That even this inferiority would necessarily exist, is by no means so certain as is assumed by those who are little used to carry their minds beyond the state of things with which they are familiar. Mankind are capable of a far greater amount of public spirit than the present age is accustomed to suppose possible. History bears witness to the success with which large bodies of human beings may be trained to feel the public interest their own. And no soil could be more favourable to the growth of such a feeling, than a Communist association, since all the ambition, and the bodily and mental activity, which are now exerted in the pursuit of separate and self-regarding interests, would require another sphere of employment, and would naturally find it in the pursuit of the general benefit of the community. The same cause, so often assigned in explanation of the devotion of the Catholic priest or monk to the interest of his order—that he has no interest apart from it—would, under Communism, attach the citizen to the community. And independently of the public motive, every member of the association would be amenable to the most universal, and one of the strongest, of personal motives, that of public opinion. The force of this motive in deterring from any act or omission positively reproved by the community, no one is likely to deny; but the power also of emulation, in exciting to the most strenuous exertions for the sake of the approbation and admiration of others, is borne witness to by experience in every situation in which human beings publicly compete with one another, even if it be in things frivolous, or from
I which the public derive no benefit. A contest, who can do most for the common good, is not the kind of competition which Socialists repudiate. To what extent, therefore, the energy of labour would be diminished by Communism, or whether in the long run it would be diminished at all, must be considered for the present  an undecided question.
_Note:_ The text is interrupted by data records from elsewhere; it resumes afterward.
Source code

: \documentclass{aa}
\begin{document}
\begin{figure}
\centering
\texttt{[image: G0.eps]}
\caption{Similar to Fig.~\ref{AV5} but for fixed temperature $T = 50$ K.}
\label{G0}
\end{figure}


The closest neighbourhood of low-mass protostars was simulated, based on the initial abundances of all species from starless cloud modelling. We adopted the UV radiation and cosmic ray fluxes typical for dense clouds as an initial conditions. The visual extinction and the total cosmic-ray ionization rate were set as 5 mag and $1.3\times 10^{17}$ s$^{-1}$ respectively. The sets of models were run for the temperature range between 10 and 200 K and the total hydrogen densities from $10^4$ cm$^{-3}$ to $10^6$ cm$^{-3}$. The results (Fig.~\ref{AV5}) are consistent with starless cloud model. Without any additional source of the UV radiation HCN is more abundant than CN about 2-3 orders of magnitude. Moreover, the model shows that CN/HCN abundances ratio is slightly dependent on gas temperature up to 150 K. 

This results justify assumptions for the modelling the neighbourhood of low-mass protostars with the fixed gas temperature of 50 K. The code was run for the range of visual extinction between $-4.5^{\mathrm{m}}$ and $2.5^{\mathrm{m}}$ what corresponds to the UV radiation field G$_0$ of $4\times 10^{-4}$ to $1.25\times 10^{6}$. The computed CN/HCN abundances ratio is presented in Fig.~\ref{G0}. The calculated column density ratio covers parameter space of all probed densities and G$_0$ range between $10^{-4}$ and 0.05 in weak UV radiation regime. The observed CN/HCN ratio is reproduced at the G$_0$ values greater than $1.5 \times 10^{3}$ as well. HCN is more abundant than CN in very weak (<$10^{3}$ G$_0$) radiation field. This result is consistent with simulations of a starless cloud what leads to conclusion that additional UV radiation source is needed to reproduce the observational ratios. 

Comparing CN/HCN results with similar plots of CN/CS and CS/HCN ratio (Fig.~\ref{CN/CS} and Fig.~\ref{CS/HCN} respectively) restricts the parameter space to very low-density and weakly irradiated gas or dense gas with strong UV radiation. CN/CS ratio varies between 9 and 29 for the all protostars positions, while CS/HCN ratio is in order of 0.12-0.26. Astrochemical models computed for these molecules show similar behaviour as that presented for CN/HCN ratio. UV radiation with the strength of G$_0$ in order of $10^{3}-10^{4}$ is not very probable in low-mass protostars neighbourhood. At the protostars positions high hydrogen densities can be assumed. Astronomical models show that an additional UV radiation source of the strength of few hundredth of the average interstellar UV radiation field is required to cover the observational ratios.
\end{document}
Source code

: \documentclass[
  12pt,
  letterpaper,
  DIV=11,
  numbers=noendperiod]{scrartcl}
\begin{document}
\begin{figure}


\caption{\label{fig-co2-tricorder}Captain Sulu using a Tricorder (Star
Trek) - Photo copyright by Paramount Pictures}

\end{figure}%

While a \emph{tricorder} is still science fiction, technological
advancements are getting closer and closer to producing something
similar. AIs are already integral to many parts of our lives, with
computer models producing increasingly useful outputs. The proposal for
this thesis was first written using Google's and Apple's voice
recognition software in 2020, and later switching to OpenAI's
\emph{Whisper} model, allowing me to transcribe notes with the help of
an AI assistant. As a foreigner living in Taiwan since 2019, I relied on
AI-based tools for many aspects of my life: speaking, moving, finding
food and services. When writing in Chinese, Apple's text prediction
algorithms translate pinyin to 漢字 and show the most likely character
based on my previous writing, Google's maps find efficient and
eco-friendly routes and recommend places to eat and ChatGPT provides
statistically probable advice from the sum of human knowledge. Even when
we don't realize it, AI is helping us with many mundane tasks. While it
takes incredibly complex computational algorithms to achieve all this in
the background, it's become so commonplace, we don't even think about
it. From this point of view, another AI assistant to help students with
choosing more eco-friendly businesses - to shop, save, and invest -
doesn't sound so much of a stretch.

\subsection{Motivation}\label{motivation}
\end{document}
Another of the objections to Communism is similar to that so often urged against poor laws: that if every member of the community were assured of subsistence for himself and any number of children, on the sole condition of willingness to prudential restraint on the multiplication of mankind wod
at an end, and population would start forward at a rate which would reduce the community, through successive stages of increasing discomfort, to actual starvation. There would certainly be much ground for this apprehension if Communism provided no motives to restraint, equivalent to those which it would take away. But Communism is precisely the state of things in which opinion might be expected to declare itself with greatest intensity against this kind of selfish intemperance. Any augmentation of numbers which diminished the comfort or increased the toil of the mass, would then cause (which now it does not) immediate and unmistakeable inconvenience to every individual in the association; inconvenience which could not then be imputed to the avarice of employers, or the unjust privileges of the rich. In such altered circumstances opinion could not fail to reprobate, and if reprobation did not suffice, to repress by penalties of some description, this or any other culpable self-indulgence at the expense of the community. The Communistic scheme, instead of being peculiarly open to the objection drawn from danger of over-population, has the recommendation of tending in an especial degree to the prevention of that evil.
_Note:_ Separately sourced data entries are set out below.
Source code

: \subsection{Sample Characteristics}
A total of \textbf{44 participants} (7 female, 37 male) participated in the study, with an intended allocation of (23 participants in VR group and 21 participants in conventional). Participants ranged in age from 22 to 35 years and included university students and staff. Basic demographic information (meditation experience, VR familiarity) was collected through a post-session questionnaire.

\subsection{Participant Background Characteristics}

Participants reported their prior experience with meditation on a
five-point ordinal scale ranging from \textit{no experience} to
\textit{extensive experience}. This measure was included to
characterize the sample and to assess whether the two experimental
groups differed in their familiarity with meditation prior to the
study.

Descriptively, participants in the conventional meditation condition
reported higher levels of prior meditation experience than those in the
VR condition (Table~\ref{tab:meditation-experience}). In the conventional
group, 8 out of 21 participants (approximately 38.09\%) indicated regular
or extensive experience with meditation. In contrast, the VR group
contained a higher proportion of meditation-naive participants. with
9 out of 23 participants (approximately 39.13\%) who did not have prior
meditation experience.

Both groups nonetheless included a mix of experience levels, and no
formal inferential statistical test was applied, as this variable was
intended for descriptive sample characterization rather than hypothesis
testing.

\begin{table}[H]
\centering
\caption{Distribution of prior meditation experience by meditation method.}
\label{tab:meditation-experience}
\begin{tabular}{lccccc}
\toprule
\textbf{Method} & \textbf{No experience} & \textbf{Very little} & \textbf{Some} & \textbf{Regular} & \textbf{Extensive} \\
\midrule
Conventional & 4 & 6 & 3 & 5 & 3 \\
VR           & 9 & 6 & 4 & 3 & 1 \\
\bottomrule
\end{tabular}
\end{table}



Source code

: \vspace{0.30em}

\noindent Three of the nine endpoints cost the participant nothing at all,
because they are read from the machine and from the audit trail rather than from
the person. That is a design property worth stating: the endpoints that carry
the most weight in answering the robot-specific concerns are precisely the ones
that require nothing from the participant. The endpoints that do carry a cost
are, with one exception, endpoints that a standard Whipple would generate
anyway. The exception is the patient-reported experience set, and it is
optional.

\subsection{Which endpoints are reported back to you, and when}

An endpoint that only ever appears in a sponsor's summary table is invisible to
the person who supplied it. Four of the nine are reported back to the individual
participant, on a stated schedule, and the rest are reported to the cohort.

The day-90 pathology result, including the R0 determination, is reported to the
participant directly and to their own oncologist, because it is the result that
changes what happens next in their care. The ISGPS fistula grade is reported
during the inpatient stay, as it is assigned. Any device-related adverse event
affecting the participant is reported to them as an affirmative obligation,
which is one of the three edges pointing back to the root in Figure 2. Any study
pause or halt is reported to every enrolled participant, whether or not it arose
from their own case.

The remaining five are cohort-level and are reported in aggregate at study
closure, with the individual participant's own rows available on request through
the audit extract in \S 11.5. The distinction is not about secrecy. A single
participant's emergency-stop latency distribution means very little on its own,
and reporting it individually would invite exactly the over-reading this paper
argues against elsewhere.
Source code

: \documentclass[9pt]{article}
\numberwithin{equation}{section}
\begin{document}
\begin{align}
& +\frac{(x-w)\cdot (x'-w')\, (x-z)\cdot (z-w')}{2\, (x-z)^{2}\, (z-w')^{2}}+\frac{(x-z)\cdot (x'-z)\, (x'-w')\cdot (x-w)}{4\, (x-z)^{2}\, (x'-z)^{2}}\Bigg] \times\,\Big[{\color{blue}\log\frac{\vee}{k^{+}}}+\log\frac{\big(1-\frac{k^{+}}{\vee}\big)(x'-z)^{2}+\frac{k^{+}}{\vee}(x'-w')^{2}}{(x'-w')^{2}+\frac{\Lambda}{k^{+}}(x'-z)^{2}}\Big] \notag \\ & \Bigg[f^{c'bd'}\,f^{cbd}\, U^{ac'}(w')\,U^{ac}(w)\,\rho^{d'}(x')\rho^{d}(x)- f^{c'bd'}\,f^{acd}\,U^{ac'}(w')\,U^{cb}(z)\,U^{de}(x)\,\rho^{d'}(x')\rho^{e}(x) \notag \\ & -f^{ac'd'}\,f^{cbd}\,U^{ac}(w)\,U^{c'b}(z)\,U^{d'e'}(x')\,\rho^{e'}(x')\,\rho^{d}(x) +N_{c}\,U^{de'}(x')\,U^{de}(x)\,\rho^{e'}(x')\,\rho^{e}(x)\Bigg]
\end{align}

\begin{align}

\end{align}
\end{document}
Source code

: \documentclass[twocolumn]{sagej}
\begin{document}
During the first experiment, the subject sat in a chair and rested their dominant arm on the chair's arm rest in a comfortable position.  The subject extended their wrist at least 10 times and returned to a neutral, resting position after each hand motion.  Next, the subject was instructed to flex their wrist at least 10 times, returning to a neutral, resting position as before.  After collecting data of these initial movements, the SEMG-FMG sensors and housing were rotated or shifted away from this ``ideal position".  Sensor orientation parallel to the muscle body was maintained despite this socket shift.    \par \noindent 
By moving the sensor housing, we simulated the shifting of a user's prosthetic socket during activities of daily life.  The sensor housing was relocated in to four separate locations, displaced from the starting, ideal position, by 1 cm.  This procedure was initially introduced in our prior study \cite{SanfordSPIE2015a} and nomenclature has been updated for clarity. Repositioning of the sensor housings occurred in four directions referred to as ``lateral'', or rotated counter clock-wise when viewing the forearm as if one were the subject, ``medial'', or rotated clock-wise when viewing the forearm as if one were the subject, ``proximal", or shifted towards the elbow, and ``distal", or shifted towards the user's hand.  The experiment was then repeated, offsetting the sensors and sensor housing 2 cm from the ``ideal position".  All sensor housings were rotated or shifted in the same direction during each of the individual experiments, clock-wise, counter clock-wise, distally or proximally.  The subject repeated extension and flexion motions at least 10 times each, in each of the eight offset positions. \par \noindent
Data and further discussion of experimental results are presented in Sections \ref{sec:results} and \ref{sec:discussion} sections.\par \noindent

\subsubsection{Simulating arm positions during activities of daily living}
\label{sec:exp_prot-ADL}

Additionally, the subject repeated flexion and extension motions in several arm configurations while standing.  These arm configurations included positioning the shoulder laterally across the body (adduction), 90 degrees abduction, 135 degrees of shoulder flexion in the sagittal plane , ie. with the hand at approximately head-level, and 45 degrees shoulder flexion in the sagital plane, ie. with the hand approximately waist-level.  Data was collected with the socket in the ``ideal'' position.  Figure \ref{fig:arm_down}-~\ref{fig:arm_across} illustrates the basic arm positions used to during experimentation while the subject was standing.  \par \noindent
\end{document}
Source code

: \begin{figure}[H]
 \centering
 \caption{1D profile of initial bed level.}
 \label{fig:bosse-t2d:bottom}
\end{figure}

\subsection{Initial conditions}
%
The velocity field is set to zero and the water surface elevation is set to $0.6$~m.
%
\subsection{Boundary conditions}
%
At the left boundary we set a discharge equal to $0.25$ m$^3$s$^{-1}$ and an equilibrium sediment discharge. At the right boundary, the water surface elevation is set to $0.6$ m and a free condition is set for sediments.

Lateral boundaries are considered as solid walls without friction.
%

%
A more real difficulty is that of fairly apportioning the labour of the community among its members. There are many kinds of work, and by what standard are they to be measured one against another? Who is to judge how much cotton spinning, or distributing goods from the stores, or bricklaying, or chimney sweeping, is equivalent to so much ploughing? The difficulty of making the adjustment between different qualities of labour is so strongly felt by Communist writers, that they have usually thought it necessary to provide that all should work by turns at every description of useful labour: an arrangement which, by putting an end to the division of employments, would sacrifice so much of the advantage of co-operative production as greatly to diminish the productiveness of labour. Besides, even in the same kind of work, nominal equality of labour would be so great a real inequality, that the feeling of justice would revolt against its being enforced. All persons are not equally fit for all labour; and the same quantity of labour is an unequal burthen on the weak and the strong, the hardy and the delicate, the quick and the slow, the dull and the intelligent.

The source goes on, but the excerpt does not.